_MATERIAL PROVIDED_:
━━━━━━━━━━━━━━━━━━━━

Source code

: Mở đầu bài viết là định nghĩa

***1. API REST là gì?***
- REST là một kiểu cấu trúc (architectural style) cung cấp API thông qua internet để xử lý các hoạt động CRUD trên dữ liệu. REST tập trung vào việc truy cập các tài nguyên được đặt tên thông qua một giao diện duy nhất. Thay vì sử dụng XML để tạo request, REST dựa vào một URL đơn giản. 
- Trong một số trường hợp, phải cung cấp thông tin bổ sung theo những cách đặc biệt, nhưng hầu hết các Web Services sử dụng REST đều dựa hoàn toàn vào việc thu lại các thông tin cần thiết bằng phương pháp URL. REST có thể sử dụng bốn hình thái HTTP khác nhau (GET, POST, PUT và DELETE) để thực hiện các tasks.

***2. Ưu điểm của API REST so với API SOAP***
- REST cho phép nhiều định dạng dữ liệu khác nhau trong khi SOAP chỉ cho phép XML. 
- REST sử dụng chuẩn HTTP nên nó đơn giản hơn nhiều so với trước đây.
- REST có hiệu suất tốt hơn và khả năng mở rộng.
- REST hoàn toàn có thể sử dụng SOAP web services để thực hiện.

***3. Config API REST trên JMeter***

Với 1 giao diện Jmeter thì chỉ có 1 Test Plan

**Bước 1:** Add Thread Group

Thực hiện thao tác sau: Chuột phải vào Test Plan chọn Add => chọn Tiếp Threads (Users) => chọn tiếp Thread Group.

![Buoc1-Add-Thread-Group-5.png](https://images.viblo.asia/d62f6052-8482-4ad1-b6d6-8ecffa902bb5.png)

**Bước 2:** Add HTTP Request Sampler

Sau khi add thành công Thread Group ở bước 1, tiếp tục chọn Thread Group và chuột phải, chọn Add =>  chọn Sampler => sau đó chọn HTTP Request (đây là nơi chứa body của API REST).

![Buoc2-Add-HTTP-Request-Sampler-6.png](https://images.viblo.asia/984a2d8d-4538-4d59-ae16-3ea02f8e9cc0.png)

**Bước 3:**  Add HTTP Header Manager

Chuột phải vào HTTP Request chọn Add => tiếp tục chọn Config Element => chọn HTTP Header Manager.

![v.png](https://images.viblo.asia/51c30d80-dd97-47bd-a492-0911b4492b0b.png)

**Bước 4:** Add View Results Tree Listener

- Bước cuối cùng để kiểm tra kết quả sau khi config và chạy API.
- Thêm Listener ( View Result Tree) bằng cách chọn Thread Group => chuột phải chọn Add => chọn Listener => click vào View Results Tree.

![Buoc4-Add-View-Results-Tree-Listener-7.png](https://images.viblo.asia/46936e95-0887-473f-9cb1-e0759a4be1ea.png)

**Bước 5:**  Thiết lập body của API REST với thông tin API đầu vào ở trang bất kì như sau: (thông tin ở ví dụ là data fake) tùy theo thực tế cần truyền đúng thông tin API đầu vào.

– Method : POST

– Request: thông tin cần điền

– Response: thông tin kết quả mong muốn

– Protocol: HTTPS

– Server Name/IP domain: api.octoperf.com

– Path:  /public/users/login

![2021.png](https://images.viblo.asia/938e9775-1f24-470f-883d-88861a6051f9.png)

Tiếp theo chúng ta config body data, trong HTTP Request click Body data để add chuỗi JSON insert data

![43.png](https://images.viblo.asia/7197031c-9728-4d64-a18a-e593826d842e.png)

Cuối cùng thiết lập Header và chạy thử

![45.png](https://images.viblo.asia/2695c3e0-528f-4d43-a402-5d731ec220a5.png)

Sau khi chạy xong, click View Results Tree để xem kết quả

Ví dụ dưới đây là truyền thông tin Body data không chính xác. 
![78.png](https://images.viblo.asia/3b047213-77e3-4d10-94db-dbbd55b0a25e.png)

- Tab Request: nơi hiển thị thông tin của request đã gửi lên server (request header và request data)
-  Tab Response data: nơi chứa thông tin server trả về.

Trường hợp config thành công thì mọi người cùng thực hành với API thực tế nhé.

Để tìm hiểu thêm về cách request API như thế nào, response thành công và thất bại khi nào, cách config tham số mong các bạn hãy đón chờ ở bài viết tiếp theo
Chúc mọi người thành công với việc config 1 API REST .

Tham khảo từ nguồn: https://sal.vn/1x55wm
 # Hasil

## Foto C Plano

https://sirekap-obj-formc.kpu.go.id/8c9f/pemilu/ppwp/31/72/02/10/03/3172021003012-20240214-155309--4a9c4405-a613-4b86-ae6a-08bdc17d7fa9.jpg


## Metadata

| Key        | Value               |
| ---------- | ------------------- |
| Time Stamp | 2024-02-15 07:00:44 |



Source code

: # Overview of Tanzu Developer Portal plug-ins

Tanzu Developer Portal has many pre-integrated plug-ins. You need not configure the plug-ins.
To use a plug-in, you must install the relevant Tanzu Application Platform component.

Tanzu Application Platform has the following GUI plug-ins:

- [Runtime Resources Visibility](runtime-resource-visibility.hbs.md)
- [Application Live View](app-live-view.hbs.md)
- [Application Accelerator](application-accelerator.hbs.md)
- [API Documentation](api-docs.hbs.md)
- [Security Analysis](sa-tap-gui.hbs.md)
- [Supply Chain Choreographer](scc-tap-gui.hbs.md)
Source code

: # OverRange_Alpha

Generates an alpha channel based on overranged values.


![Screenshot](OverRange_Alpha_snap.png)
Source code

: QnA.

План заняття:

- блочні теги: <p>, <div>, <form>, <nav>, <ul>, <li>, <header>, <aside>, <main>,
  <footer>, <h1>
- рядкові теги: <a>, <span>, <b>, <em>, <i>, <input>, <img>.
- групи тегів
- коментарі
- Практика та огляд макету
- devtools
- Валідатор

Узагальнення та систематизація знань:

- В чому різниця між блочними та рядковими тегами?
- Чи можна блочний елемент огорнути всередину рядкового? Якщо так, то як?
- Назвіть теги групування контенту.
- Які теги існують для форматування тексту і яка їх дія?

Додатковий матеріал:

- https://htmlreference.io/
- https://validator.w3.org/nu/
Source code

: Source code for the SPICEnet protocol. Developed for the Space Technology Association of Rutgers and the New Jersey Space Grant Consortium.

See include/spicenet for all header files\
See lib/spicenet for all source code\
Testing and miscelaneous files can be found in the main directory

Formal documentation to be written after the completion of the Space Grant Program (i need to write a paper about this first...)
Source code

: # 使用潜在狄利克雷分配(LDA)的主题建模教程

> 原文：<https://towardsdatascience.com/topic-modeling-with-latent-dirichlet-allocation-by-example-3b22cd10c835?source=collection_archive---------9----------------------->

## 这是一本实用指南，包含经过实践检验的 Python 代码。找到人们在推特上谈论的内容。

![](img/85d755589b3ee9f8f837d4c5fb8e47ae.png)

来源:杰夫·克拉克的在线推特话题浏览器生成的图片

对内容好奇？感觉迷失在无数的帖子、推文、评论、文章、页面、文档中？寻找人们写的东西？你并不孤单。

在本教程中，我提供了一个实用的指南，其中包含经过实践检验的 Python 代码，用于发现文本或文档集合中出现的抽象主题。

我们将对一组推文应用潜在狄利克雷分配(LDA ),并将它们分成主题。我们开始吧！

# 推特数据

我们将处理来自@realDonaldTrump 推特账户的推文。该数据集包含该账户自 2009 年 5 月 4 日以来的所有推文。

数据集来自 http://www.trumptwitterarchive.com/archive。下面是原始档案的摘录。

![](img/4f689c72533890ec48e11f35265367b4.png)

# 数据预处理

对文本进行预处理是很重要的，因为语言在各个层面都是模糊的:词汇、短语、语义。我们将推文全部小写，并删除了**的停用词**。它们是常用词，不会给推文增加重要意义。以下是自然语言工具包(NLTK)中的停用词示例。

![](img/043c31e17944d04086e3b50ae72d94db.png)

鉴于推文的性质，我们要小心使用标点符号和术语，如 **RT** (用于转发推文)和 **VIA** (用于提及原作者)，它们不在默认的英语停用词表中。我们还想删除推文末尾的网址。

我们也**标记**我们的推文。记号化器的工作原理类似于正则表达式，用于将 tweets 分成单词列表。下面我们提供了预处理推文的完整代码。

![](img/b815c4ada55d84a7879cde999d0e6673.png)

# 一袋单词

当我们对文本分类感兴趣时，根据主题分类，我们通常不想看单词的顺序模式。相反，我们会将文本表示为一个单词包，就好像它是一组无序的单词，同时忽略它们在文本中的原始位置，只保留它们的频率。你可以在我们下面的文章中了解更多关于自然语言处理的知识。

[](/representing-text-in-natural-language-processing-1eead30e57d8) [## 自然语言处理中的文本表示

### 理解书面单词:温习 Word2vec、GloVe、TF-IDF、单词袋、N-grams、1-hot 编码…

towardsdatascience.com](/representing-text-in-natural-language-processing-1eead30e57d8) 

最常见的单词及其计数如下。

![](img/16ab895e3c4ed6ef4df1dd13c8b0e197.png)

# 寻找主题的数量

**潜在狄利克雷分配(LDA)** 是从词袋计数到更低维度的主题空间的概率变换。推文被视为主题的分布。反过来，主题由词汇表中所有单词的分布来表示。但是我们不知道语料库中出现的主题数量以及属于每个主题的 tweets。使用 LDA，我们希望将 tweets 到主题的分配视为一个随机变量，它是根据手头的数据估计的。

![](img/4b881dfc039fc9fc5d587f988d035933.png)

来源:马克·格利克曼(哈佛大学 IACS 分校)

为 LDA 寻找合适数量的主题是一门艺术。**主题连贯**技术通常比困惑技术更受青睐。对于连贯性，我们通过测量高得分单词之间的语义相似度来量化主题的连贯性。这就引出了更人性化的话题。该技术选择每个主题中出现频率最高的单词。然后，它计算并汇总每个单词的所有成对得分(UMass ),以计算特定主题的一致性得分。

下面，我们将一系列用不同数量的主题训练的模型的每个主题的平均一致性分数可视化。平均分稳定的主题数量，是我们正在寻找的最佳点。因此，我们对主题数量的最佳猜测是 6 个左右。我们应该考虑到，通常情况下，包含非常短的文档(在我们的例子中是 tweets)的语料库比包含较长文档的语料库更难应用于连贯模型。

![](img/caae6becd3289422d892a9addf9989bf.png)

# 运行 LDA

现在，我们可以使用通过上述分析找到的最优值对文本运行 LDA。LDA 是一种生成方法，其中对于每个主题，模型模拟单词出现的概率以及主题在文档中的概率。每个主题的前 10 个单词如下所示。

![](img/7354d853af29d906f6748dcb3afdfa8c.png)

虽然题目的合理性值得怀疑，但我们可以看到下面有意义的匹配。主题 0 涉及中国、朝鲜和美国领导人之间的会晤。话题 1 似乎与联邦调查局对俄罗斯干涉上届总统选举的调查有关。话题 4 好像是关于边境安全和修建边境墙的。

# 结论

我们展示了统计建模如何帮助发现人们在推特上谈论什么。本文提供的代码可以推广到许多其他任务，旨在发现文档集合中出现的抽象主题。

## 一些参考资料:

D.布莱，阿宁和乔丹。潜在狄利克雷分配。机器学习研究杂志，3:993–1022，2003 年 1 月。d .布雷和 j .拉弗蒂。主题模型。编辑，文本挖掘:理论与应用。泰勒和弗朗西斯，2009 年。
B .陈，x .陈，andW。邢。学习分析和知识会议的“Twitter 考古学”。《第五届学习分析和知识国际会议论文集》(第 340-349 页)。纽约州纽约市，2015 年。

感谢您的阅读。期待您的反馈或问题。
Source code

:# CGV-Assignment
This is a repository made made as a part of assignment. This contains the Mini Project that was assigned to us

━━━━━━━━━━━━━━━━━━━━

_REQUIRED WORK_: Copy each line of the preceding material that contains "tweets".

_SOLUTION BELOW_:
我们也**标记**我们的推文。记号化器的工作原理类似于正则表达式，用于将 tweets 分成单词列表。下面我们提供了预处理推文的完整代码。
**潜在狄利克雷分配(LDA)** 是从词袋计数到更低维度的主题空间的概率变换。推文被视为主题的分布。反过来，主题由词汇表中所有单词的分布来表示。但是我们不知道语料库中出现的主题数量以及属于每个主题的 tweets。使用 LDA，我们希望将 tweets 到主题的分配视为一个随机变量，它是根据手头的数据估计的。
下面，我们将一系列用不同数量的主题训练的模型的每个主题的平均一致性分数可视化。平均分稳定的主题数量，是我们正在寻找的最佳点。因此，我们对主题数量的最佳猜测是 6 个左右。我们应该考虑到，通常情况下，包含非常短的文档(在我们的例子中是 tweets)的语料库比包含较长文档的语料库更难应用于连贯模型。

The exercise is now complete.